Мать рассказывала о романе с отцом моей сестре: «На первое свидание я пошла в черном платье с блестящими пуговицами. А когда мы пошли первый раз в кино, у меня было другое платье, с кружевным воротничком». Доверительная беседа двух женщин, одна из которых — непризнанная актриса. «Мы встречались целый год, перед тем как я разрешила ему себя поцеловать!» Моя сестра каждый раз закрывала лицо руками, хотя ее никто не бил. Она вышла замуж за человека, с которым встречалась всего две недели. И развелась.

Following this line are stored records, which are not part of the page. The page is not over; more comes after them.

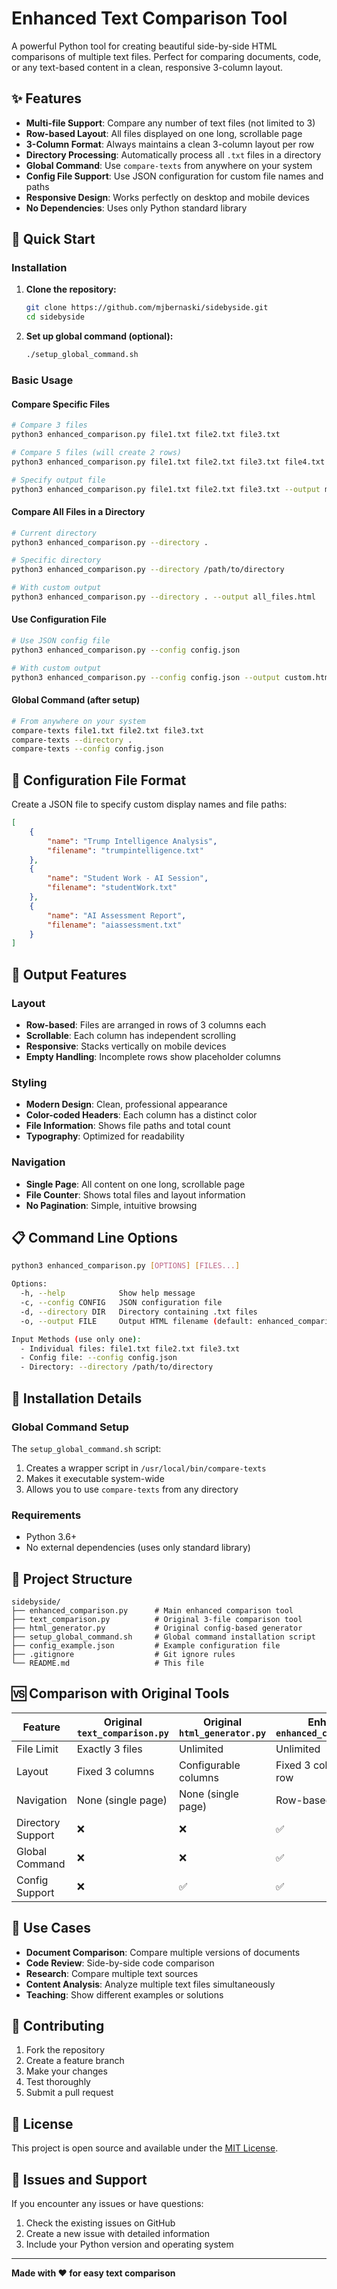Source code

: # Enhanced Text Comparison Tool

A powerful Python tool for creating beautiful side-by-side HTML comparisons of multiple text files. Perfect for comparing documents, code, or any text-based content in a clean, responsive 3-column layout.

## ✨ Features

- **Multi-file Support**: Compare any number of text files (not limited to 3)
- **Row-based Layout**: All files displayed on one long, scrollable page
- **3-Column Format**: Always maintains a clean 3-column layout per row
- **Directory Processing**: Automatically process all `.txt` files in a directory
- **Global Command**: Use `compare-texts` from anywhere on your system
- **Config File Support**: Use JSON configuration for custom file names and paths
- **Responsive Design**: Works perfectly on desktop and mobile devices
- **No Dependencies**: Uses only Python standard library

## 🚀 Quick Start

### Installation

1. **Clone the repository:**
   ```bash
   git clone https://github.com/mjbernaski/sidebyside.git
   cd sidebyside
   ```

2. **Set up global command (optional):**
   ```bash
   ./setup_global_command.sh
   ```

### Basic Usage

#### Compare Specific Files
```bash
# Compare 3 files
python3 enhanced_comparison.py file1.txt file2.txt file3.txt

# Compare 5 files (will create 2 rows)
python3 enhanced_comparison.py file1.txt file2.txt file3.txt file4.txt file5.txt

# Specify output file
python3 enhanced_comparison.py file1.txt file2.txt file3.txt --output my_comparison.html
```

#### Compare All Files in a Directory
```bash
# Current directory
python3 enhanced_comparison.py --directory .

# Specific directory
python3 enhanced_comparison.py --directory /path/to/directory

# With custom output
python3 enhanced_comparison.py --directory . --output all_files.html
```

#### Use Configuration File
```bash
# Use JSON config file
python3 enhanced_comparison.py --config config.json

# With custom output
python3 enhanced_comparison.py --config config.json --output custom.html
```

#### Global Command (after setup)
```bash
# From anywhere on your system
compare-texts file1.txt file2.txt file3.txt
compare-texts --directory .
compare-texts --config config.json
```

## 📁 Configuration File Format

Create a JSON file to specify custom display names and file paths:

```json
[
    {
        "name": "Trump Intelligence Analysis",
        "filename": "trumpintelligence.txt"
    },
    {
        "name": "Student Work - AI Session",
        "filename": "studentWork.txt"
    },
    {
        "name": "AI Assessment Report",
        "filename": "aiassessment.txt"
    }
]
```

## 🎨 Output Features

### Layout
- **Row-based**: Files are arranged in rows of 3 columns each
- **Scrollable**: Each column has independent scrolling
- **Responsive**: Stacks vertically on mobile devices
- **Empty Handling**: Incomplete rows show placeholder columns

### Styling
- **Modern Design**: Clean, professional appearance
- **Color-coded Headers**: Each column has a distinct color
- **File Information**: Shows file paths and total count
- **Typography**: Optimized for readability

### Navigation
- **Single Page**: All content on one long, scrollable page
- **File Counter**: Shows total files and layout information
- **No Pagination**: Simple, intuitive browsing

## 📋 Command Line Options

```bash
python3 enhanced_comparison.py [OPTIONS] [FILES...]

Options:
  -h, --help            Show help message
  -c, --config CONFIG   JSON configuration file
  -d, --directory DIR   Directory containing .txt files
  -o, --output FILE     Output HTML filename (default: enhanced_comparison.html)

Input Methods (use only one):
  - Individual files: file1.txt file2.txt file3.txt
  - Config file: --config config.json
  - Directory: --directory /path/to/directory
```

## 🔧 Installation Details

### Global Command Setup

The `setup_global_command.sh` script:
1. Creates a wrapper script in `/usr/local/bin/compare-texts`
2. Makes it executable system-wide
3. Allows you to use `compare-texts` from any directory

### Requirements
- Python 3.6+
- No external dependencies (uses only standard library)

## 📂 Project Structure

```
sidebyside/
├── enhanced_comparison.py      # Main enhanced comparison tool
├── text_comparison.py          # Original 3-file comparison tool
├── html_generator.py           # Original config-based generator
├── setup_global_command.sh     # Global command installation script
├── config_example.json         # Example configuration file
├── .gitignore                  # Git ignore rules
└── README.md                   # This file
```

## 🆚 Comparison with Original Tools

| Feature | Original `text_comparison.py` | Original `html_generator.py` | Enhanced `enhanced_comparison.py` |
|---------|------------------------------|------------------------------|-----------------------------------|
| File Limit | Exactly 3 files | Unlimited | Unlimited |
| Layout | Fixed 3 columns | Configurable columns | Fixed 3 columns per row |
| Navigation | None (single page) | None (single page) | Row-based scrolling |
| Directory Support | ❌ | ❌ | ✅ |
| Global Command | ❌ | ❌ | ✅ |
| Config Support | ❌ | ✅ | ✅ |

## 🎯 Use Cases

- **Document Comparison**: Compare multiple versions of documents
- **Code Review**: Side-by-side code comparison
- **Research**: Compare multiple text sources
- **Content Analysis**: Analyze multiple text files simultaneously
- **Teaching**: Show different examples or solutions

## 🤝 Contributing

1. Fork the repository
2. Create a feature branch
3. Make your changes
4. Test thoroughly
5. Submit a pull request

## 📄 License

This project is open source and available under the [MIT License](LICENSE).

## 🐛 Issues and Support

If you encounter any issues or have questions:
1. Check the existing issues on GitHub
2. Create a new issue with detailed information
3. Include your Python version and operating system

---

**Made with ❤️ for easy text comparison**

Мать повторяла эту историю при отце. Он молчал. Он знал, что у матери было одно-единственное черное платье. Она пришивала к нему то пуговицы, то кружевной воротничок. Она носила его «на одной стороне», а потом «на другой». Бедность наша… Платье обхватывало ее тело, как панцирь. Белыми оставались только маленькие ручки и изящные ножки. Боже мой, как она ходила — танцевала! Как несла свои бедра, грудь. Ее красоту невозможно было разложить на составные части. Все вместе и плюс. Как складывались ее пухлые губки сердечком, когда она произносила слова. Он целовал ее сердечко мокрыми губами в первый же день, под дождем со снегом.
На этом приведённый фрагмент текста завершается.